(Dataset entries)
****************************************

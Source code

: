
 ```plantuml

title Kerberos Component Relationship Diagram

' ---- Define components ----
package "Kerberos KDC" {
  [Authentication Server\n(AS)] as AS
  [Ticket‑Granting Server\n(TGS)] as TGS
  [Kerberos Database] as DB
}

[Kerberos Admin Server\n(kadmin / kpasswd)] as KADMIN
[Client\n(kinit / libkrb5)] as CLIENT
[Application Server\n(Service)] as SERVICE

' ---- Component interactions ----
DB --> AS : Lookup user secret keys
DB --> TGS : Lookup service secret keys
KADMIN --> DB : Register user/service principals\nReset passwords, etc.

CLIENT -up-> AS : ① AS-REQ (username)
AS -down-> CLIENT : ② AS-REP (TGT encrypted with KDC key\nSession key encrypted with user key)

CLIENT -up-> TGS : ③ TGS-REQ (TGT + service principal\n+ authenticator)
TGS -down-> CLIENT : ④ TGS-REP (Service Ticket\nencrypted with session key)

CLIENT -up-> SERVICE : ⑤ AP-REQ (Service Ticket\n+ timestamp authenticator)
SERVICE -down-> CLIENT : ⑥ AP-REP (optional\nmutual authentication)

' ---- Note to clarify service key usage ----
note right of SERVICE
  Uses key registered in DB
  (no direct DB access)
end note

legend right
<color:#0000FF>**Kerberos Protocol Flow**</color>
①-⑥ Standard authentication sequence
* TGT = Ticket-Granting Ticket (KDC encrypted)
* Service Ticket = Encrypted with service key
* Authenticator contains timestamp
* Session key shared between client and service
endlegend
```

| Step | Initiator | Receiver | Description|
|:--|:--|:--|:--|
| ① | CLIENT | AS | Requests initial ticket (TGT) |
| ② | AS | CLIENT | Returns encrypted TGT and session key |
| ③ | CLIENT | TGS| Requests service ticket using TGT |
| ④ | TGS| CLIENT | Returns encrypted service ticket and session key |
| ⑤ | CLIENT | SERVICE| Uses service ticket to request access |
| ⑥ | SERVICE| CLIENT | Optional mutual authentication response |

****************************************

Throughout the data above, find each line that includes the string "Server"; state only how many there are.

4